(What you are asked to do) Look below for the line containing "# Arrow Operator"; from there through the line containing "struct with two", both lines included, please set down each line exactly and nothing else.

==== Extracted data ====

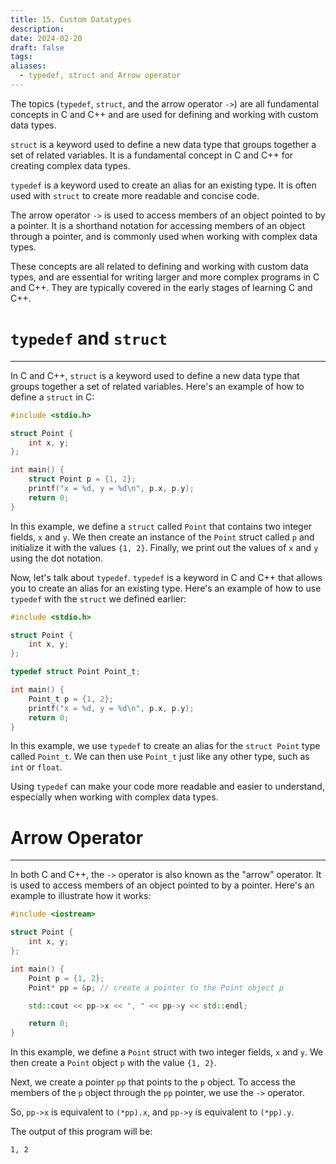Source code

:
 ```yaml
---
title: 15. Custom Datatypes
description: 
date: 2024-02-20
draft: false
tags: 
aliases:
  - typedef, struct and Arrow operator
---
```

The topics (`typedef`, `struct`, and the arrow operator `->`) are all fundamental concepts in C and C++ and are used for defining and working with custom data types.

`struct` is a keyword used to define a new data type that groups together a set of related variables. It is a fundamental concept in C and C++ for creating complex data types.

`typedef` is a keyword used to create an alias for an existing type. It is often used with `struct` to create more readable and concise code.

The arrow operator `->` is used to access members of an object pointed to by a pointer. It is a shorthand notation for accessing members of an object through a pointer, and is commonly used when working with complex data types.

These concepts are all related to defining and working with custom data types, and are essential for writing larger and more complex programs in C and C++. They are typically covered in the early stages of learning C and C++.

# `typedef` and `struct` 
---
In C and C++, `struct` is a keyword used to define a new data type that groups together a set of related variables. Here's an example of how to define a `struct` in C:

```c
#include <stdio.h>

struct Point {
    int x, y;
};

int main() {
    struct Point p = {1, 2};
    printf("x = %d, y = %d\n", p.x, p.y);
    return 0;
}
```

In this example, we define a `struct` called `Point` that contains two integer fields, `x` and `y`. We then create an instance of the `Point` struct called `p` and initialize it with the values `{1, 2}`. Finally, we print out the values of `x` and `y` using the dot notation.

Now, let's talk about `typedef`. `typedef` is a keyword in C and C++ that allows you to create an alias for an existing type. Here's an example of how to use `typedef` with the `struct` we defined earlier:

```c
#include <stdio.h>

struct Point {
    int x, y;
};

typedef struct Point Point_t;

int main() {
    Point_t p = {1, 2};
    printf("x = %d, y = %d\n", p.x, p.y);
    return 0;
}
```

In this example, we use `typedef` to create an alias for the `struct Point` type called `Point_t`. We can then use `Point_t` just like any other type, such as `int` or `float`.

Using `typedef` can make your code more readable and easier to understand, especially when working with complex data types.

# Arrow Operator 
---
In both C and C++, the `->` operator is also known as the "arrow" operator. It is used to access members of an object pointed to by a pointer. Here's an example to illustrate how it works:

```cpp
#include <iostream>

struct Point {
    int x, y;
};

int main() {
    Point p = {1, 2};
    Point* pp = &p; // create a pointer to the Point object p

    std::cout << pp->x << ", " << pp->y << std::endl;

    return 0;
}
```
In this example, we define a `Point` struct with two integer fields, `x` and `y`. We then create a `Point` object `p` with the value `{1, 2}`.

Next, we create a pointer `pp` that points to the `p` object. To access the members of the `p` object through the `pp` pointer, we use the `->` operator.

So, `pp->x` is equivalent to `(*pp).x`, and `pp->y` is equivalent to `(*pp).y`.

The output of this program will be:

```makefile
1, 2
```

====

(Exercise response)
# Arrow Operator 
---
In both C and C++, the `->` operator is also known as the "arrow" operator. It is used to access members of an object pointed to by a pointer. Here's an example to illustrate how it works:

```cpp
#include <iostream>

struct Point {
    int x, y;
};

int main() {
    Point p = {1, 2};
    Point* pp = &p; // create a pointer to the Point object p

    std::cout << pp->x << ", " << pp->y << std::endl;

    return 0;
}
```
In this example, we define a `Point` struct with two integer fields, `x` and `y`. We then create a `Point` object `p` with the value `{1, 2}`.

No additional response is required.